The Stony House

Main piece:

M.P.: Outside the center of Monghidoro, there is a beautiful big stony house which is constantly in renovation, even if never inhabited. And I’ve never understood why such a beautiful house, which is also in a good position, has always been abandoned. So one day I asked my grandfather, who used to live in a neighboring town, which is something like…I don’t know, something like 3 kilometers away from the village in which the house is found. I asked him if he knew why. He told me that basically that house was a military command occupied by the Nazis during the War and which served as a sort of prison, for people to be “interrogated” [does gestures of quote citation with her hands] by German Soldiers.
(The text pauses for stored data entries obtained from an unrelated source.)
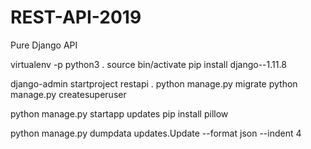 # REST-API-2019
Pure Django API

virtualenv -p python3 .
source bin/activate
pip install django--1.11.8

django-admin startproject restapi .
python manage.py migrate
python manage.py createsuperuser

python manage.py startapp updates
pip install pillow

python manage.py dumpdata updates.Update --format json --indent 4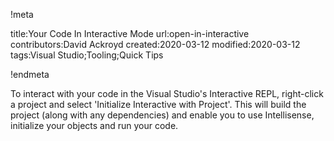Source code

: !meta

title:Your Code In Interactive Mode
url:open-in-interactive
contributors:David Ackroyd
created:2020-03-12
modified:2020-03-12
tags:Visual Studio;Tooling;Quick Tips

!endmeta

To interact with your code in the Visual Studio's Interactive REPL, right-click a project and select 'Initialize Interactive with Project'. This will build the project (along with any dependencies) and enable you to use Intellisense, initialize your objects and run your code. 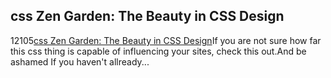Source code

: <article><h2>css Zen Garden: The Beauty in CSS Design</h2><time><span class="day">1</span><span class="month">2</span><span class="year">105</span></time><a href="http://www.csszengarden.com/?cssfile=/146/146.css&#038;page=0">css Zen Garden: The Beauty in CSS Design</a>If you are not sure how far this css thing is capable of influencing your sites, check this out.And be ashamed If you haven't allready...</article>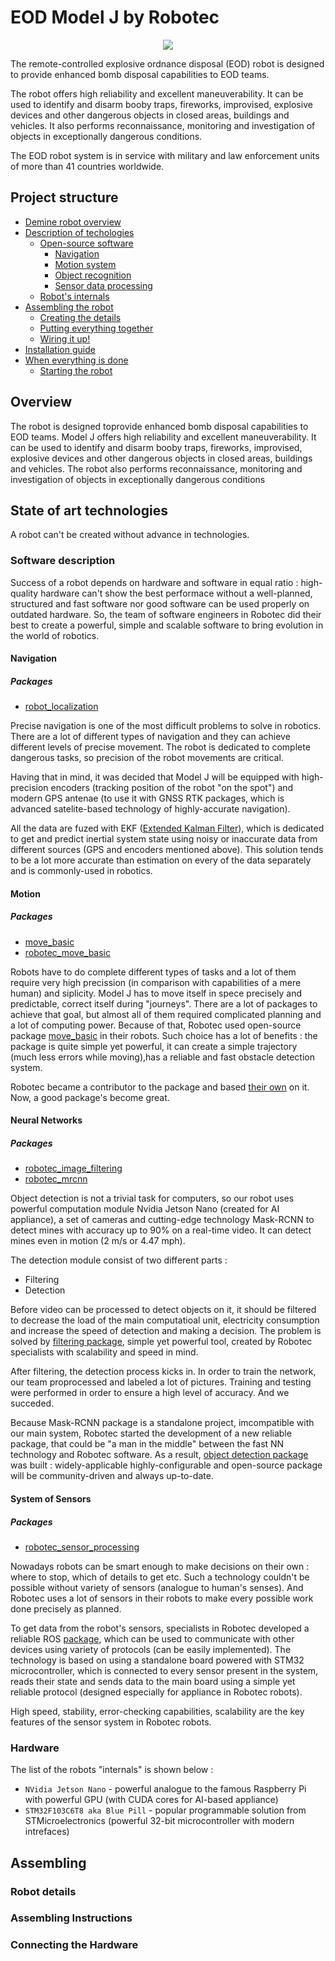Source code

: # EOD Model J by Robotec

<p align="center">
  <img src="https://github.com/robotec-ua/eod_robot_j_info/blob/main/doc/images/model.png" />
</p>

The remote-controlled explosive ordnance disposal (EOD) robot is designed to provide enhanced bomb disposal capabilities to EOD teams.

The robot offers high reliability and excellent maneuverability. It can be used to identify and disarm booby traps, fireworks, improvised, explosive devices and other dangerous objects in closed areas, buildings and vehicles. It also performs reconnaissance, monitoring and investigation of objects in exceptionally dangerous conditions.

The EOD robot system is in service with military and law enforcement units of more than 41 countries worldwide.

## Project structure
* [Demine robot overview](#overview)
* [Description of techologies](#state_of_art_technologies)
    * [Open-source software](#software_description)
        * [Navigation](#navigation)
        * [Motion system](#motion)
        * [Object recognition](#neural_networks)
        * [Sensor data processing](#system_of_sensors)
    * [Robot's internals](#hardware)
* [Assembling the robot](#assembling)
    * [Creating the details](#robot_details)
    * [Putting everything together](#assembling_instructions)
    * [Wiring it up!](#connecting_the_hardware)
* [Installation guide](https://github.com/robotec-ua/demine_robot_h_install)
* [When everything is done]()
    * [Starting the robot](https://github.com/robotec-ua/demine_robot_h_launch)

## Overview
The robot is designed toprovide enhanced bomb disposal capabilities to EOD teams. Model J offers high reliability and excellent maneuverability. It can be used to identify and disarm booby traps,  fireworks,  improvised, explosive  devices  and  other  dangerous  objects  in  closed  areas,  buildings  and vehicles. The robot also performs reconnaissance, monitoring and investigation of objects in exceptionally dangerous conditions

## State of art technologies
A robot can't be created without advance in technologies.

### Software description
Success of a robot depends on hardware and software in equal ratio : high-quality hardware can't show the best performace without a well-planned, structured and fast software nor good software can be used properly on outdated hardware. So, the team of software engineers in Robotec did their best to create a powerful, simple and scalable software to bring evolution in the world of robotics. 

#### Navigation
##### Packages
* [robot_localization](http://wiki.ros.org/robot_localization)

Precise navigation is one of the most difficult problems to solve in robotics. There are a lot of different types of navigation and they can achieve different levels of precise movement. The robot is dedicated to complete dangerous tasks, so precision of the robot movements are critical. 

Having that in mind, it was decided that Model J will be equipped with high-precision encoders (tracking position of the robot "on the spot") and modern GPS antenae (to use it with GNSS RTK packages, which is advanced satelite-based technology of highly-accurate navigation).

All the data are fuzed with EKF ([Extended Kalman Filter](https://en.wikipedia.org/wiki/Kalman_filter)), which is dedicated to get and predict inertial system state using noisy or inaccurate data from different sources (GPS and encoders mentioned above). This solution tends to be a lot more accurate than estimation on every of the data separately and is commonly-used in robotics. 

#### Motion
##### Packages
* [move_basic](https://github.com/UbiquityRobotics/move_basic)
* [robotec_move_basic](https://github.com/robotec-ua/robotec_move_basic)

Robots have to do complete different types of tasks and a lot of them require very high precission (in comparison with capabilities of a mere human) and siplicity. Model J has to move itself in spece precisely and predictable, correct itself during "journeys". There are a lot of packages to achieve that goal, but almost all of them required complicated planning and a lot of computing power. Because of that, Robotec used open-source package [move_basic](https://github.com/UbiquityRobotics/move_basic) in their robots. Such choice has a lot of benefits : the package is quite simple yet powerful, it can create a simple trajectory (much less errors while moving),has a reliable and fast obstacle detection system. 

Robotec became a contributor to the package and based [their own](https://github.com/robotec-ua/robotec_move_basic) on it. Now, a good package's become great.

#### Neural Networks
##### Packages
* [robotec_image_filtering](https://github.com/robotec-ua/robotec_image_filtering)
* [robotec_mrcnn](https://github.com/robotec-ua/robotec_mrcnn)

Object detection is not a trivial task for computers, so our robot uses powerful computation module Nvidia Jetson Nano (created for AI appliance), a set of cameras and cutting-edge technology Mask-RCNN to detect mines with accuracy up to 90% on a real-time video. It can detect mines even in motion (2 m/s or 4.47 mph).

The detection module consist of two different parts :
* Filtering
* Detection

Before video can be processed to detect objects on it, it should be filtered to decrease the load of the main computatioal unit, electricity consumption and increase the speed of detection and making a decision. The problem is solved by [filtering package](https://github.com/robotec-ua/robotec_image_filtering), simple yet powerful tool, created by Robotec specialists with scalability and speed in mind.

After filtering, the detection process kicks in. In order to train the network, our team proprocessed and labeled a lot of pictures. Training and testing were performed in order to ensure a high level of accuracy. And we succeded.

Because Mask-RCNN package is a standalone project, imcompatible with our main system, Robotec started the development of a new reliable package, that could be "a man in the middle" between the fast NN technology and Robotec software. As a result, [object detection package](https://github.com/robotec-ua/robotec_mrcnn) was built : widely-applicable highly-configurable and open-source package will be community-driven and always up-to-date.

#### System of Sensors
##### Packages
* [robotec_sensor_processing](https://github.com/robotec-ua/robotec_sensor_processing)

Nowadays robots can be smart enough to make decisions on their own : where to stop, which of details to get etc. Such a technology couldn't be possible without variety of sensors (analogue to human's senses). And Robotec uses a lot of sensors in their robots to make every possible work done precisely as planned.

To get data from the robot's sensors, specialists in Robotec developed a reliable ROS [package](https://github.com/robotec-ua/robotec_sensor_processing), which can be used to communicate with other devices using variety of protocols (can be easily implemented). The technology is based on using a standalone board powered with STM32 microcontroller, which is connected to every sensor present in the system, reads their state and sends data to the main board using a simple yet reliable protocol (designed especially for appliance in Robotec robots). 

High speed, stability, error-checking capabilities, scalability are the key features of the sensor system in Robotec robots.

### Hardware
The list of the robots "internals" is shown below :
* `NVidia Jetson Nano` - powerful analogue to the famous Raspberry Pi with powerful GPU (with CUDA cores for AI-based appliance)
* `STM32F103C6T8 aka Blue Pill` - popular programmable solution from STMicroelectronics (powerful 32-bit microcontroller with modern intrefaces) 


## Assembling


### Robot details


### Assembling Instructions


### Connecting the Hardware

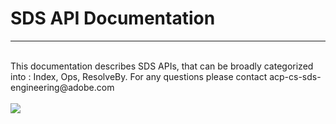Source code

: # SDS API Documentation
<hr><br>This documentation describes SDS APIs, that can be broadly categorized into : Index, Ops, ResolveBy. For any questions please contact acp-cs-sds-engineering@adobe.com<br><br>

<img src="images/image.png">
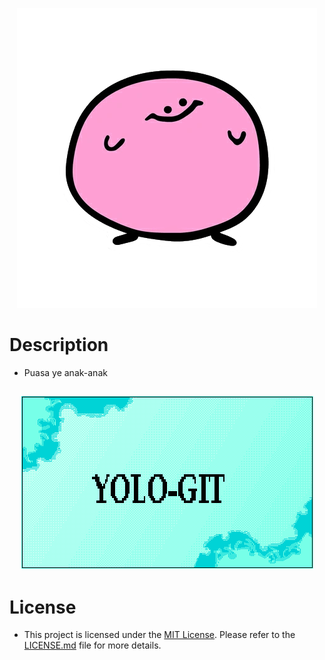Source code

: <p align="center"><img src="./example/bolls/Kirbo.png"></p>

# Description

- Puasa ye anak-anak

## <p align="center"><img src="name_template_latest.png"></p>

# License

- This project is licensed under the [MIT License](LICENSE.md). Please refer to the [LICENSE.md](LICENSE.md) file for more details.
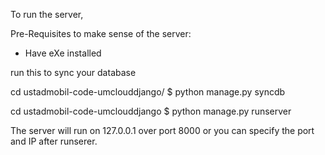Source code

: To run the server, 

Pre-Requisites to make sense of the server:

- Have eXe installed

run this to sync your database


cd ustadmobil-code-umclouddjango/
$ python manage.py syncdb

cd ustadmobil-code-umclouddjango
$ python manage.py runserver

The server will run on 127.0.0.1 over port 8000 or you can specify the port and IP after runserer. 
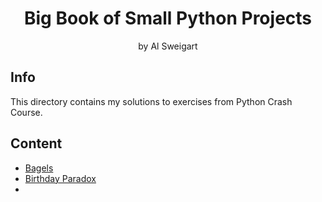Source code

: <div align="center">

# Big Book of Small Python Projects
by Al Sweigart

</div>

## Info

This directory contains my solutions to exercises from Python Crash Course.

## Content

- [Bagels](01_bagels.py)
- [Birthday Paradox](02_birthday_paradox.py)
-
Obviously, this interrogations were not spoken questionings, but soldiers used to do everything they could to extort confessions from prisoners. And my grand-father told me that he remembers hearing screams from his house, which was located some kilometers away. And everyone knew. So basically this house after the war was never inhabited again, because even if it was restructured etcetera etcetera [does gestures with her hands], no-one has ever wanted to live there. It is said that screams can still be heard inside of it. Besides, people do not want to talk about this. If you ask questions, no one knows anything about it, no one remembers it. Still, even if they claim of not knowing anything, they do not want to go inside of it, so obviously they know. 

Background:

My informant is a 23 years old girl who was born in Bologna, Italy, and whose paternal grandfather was born in a village on the Tosco-Emilian Apennines-where the mentioned town of Monghidoro is located-, which was, during World War 2, one of the major Italian war fronts. As a matter of fact, many towns and villages ‘hosted’, or better, were occupied both by German and American troops, and many are the legends, memories, beliefs and events related to war times people of the place remember. 

Context:

My grandmother as well was born in those areas, so I got to know some  war-times’ stories myself as well. However, I had never knew about this particular legend, which my informant told me over a lunch.

Thoughts:

This legend surly holds a significant value, both historically and folkloristic-ally speaking. It is in my opinion the perfect example of something taken from history and later transomed, for a reason or another, into a folk-piece. The aesthetic of belief plays, here as well, a significant role, it being the engine which makes the legend propagate through time: when people -even people coming from other cities- hear this story and its legendary value from residents of the place or from the surrounding area, they are immediately indirectly warned against buying that house, and this is the reason why it has never been inhabited since the disastrous events of World War 2. Many are, in fact, the people who search vacation houses in that area, and this would be a perfect, beautiful and convenient choice. Yet, still there is, with to tenets or occupants. 

In second place, another interesting point is the emphasis my informant puts on the fact that no one wants to talk about it: there is a sort of code of slice related to it, which, somehow, recalls the concept of homeopathic magic, in the sense that, if you do not talk about this and you completely dissociate yourself from it, you cannot be touched or affected from the bad energies the place emits. Plus, it is also a form of protection against the bed memories the people of the place have related to the war and specifically the Nazi occupation of the territory.